Representatives of the textile industry say the Pakistani interest rate should eventually be brought down to zero per cent. This would enable industry and business to make investments by obtaining working capital which bears no interest. It would ultimately help investors set up new industries, import the latest machinery, increase productivity and the volume of business and trade turnover. The rate cut would also reduce the inflationary rate in the country, will have a trickle down effect on other sectors of the economy as well which will ultimately provide relief to the common man and the low income sectors of the country.
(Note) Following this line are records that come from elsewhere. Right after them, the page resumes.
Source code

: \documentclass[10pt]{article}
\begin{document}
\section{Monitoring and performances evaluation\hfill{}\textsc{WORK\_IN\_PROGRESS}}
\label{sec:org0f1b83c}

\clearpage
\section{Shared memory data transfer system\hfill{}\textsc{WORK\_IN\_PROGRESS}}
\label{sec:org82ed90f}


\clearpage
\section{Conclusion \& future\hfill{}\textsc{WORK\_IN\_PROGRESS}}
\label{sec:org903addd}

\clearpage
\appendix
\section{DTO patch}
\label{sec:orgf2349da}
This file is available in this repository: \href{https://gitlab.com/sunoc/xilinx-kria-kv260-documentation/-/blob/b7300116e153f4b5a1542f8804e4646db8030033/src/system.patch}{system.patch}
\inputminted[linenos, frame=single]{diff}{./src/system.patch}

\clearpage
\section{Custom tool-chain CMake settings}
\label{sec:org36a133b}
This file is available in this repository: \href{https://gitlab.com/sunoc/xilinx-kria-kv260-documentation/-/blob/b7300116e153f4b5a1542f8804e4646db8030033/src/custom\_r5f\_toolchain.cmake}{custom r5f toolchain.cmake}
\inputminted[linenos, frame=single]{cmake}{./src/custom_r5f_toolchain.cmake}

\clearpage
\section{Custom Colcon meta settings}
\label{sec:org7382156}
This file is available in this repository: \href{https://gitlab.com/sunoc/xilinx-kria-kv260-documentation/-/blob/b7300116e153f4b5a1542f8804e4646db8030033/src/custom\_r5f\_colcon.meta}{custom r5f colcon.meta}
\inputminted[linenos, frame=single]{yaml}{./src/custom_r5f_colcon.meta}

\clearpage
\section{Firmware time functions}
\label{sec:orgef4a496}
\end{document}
Further, essential food items and daily use items would also be positively influenced and become easily available for the people.

New Zealand, Australia and some European countries have brought down the interest rate drastically.
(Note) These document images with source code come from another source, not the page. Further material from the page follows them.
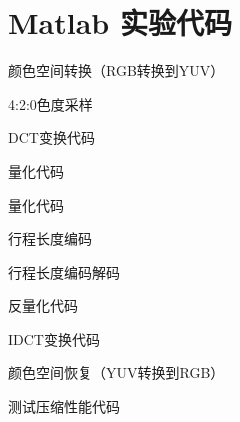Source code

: \chapter{Matlab 实验代码}

颜色空间转换（RGB转换到YUV）


4:2:0色度采样


DCT变换代码


量化代码


量化代码


行程长度编码


行程长度编码解码


反量化代码


IDCT变换代码


颜色空间恢复（YUV转换到RGB）


测试压缩性能代码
Garment accessories makers in Bangladesh are demanding cash incentives on exports in the upcoming budget, saying they are contributing to almost all export-oriented sectors. Accessories makers are not under the government’s incentive policy although the garment sector has been enjoying such benefits for a long time. Garment exporters now enjoy five per cent incentive on exports.
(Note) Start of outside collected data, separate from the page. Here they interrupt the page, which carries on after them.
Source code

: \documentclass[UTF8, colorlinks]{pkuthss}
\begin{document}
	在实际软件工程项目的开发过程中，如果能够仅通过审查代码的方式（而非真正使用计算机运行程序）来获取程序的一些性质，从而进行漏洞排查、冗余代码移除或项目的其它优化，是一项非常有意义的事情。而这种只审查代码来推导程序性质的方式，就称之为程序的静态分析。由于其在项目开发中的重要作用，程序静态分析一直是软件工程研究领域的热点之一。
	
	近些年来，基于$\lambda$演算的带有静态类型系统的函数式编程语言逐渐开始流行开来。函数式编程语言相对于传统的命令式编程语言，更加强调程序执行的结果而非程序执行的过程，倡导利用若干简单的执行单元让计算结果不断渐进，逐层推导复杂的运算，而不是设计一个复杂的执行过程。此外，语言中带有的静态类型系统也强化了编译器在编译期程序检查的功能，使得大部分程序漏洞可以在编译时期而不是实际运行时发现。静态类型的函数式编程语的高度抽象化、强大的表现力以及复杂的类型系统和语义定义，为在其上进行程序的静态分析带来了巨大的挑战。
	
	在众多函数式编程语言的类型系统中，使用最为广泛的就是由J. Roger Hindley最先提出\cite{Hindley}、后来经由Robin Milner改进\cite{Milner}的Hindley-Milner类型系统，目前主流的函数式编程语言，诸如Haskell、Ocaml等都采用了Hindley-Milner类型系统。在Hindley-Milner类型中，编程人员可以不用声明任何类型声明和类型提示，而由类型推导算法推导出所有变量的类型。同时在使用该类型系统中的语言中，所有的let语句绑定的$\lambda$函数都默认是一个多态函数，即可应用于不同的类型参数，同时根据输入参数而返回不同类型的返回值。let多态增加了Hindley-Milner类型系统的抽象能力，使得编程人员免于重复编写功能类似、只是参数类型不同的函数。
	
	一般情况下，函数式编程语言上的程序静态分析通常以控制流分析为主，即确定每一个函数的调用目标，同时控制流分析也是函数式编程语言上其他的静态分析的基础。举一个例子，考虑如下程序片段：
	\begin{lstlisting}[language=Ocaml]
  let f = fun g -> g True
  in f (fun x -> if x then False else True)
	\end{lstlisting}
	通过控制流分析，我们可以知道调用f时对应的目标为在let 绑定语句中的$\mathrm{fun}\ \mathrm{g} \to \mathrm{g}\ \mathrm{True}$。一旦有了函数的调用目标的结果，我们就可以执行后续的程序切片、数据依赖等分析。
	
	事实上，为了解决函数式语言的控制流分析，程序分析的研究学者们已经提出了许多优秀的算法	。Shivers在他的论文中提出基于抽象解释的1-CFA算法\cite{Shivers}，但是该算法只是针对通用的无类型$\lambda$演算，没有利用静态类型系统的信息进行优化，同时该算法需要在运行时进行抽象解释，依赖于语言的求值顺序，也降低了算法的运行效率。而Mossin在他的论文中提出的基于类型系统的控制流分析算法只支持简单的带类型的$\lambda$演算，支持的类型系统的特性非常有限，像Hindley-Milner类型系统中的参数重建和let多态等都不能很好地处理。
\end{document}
Accessories makers in the country have increased their capacities and are able to meet the requirements of garment exporters almost entirely. Previously the demand for such accessories was met through imports. In the plastic sector, accessories makers supply 39 kinds of materials; in the garment sector, they can supply 48 types of products such as poly bags, hangers, plastic clips, buttons, button tags and zippers.

They want the establishment of a packaging and accessories institution for skills development. They have also demanded a loan rescheduling facility, as the country’s exports have been affected by prolonged political unrest at the beginning of the year.

Accessories makers also want the government to maintain the current rate of tax at source at 0.3 per cent for the next five years so that the export-oriented sectors are not affected. They have urged the government to grant a down payment option in loan rescheduling for all export-oriented sectors.

Eight textile industry associations in India are demanding a relaxation of cabotage to help cut costs in transporting cotton from Gujarat to Tamil Nadu. This would help save hundreds of crores of rupees. Almost 50 per cent of the cotton used for textile manufacturing in Tamil Nadu is purchased from Gujarat. And the transit of cotton is done through three modes: rail, road and water.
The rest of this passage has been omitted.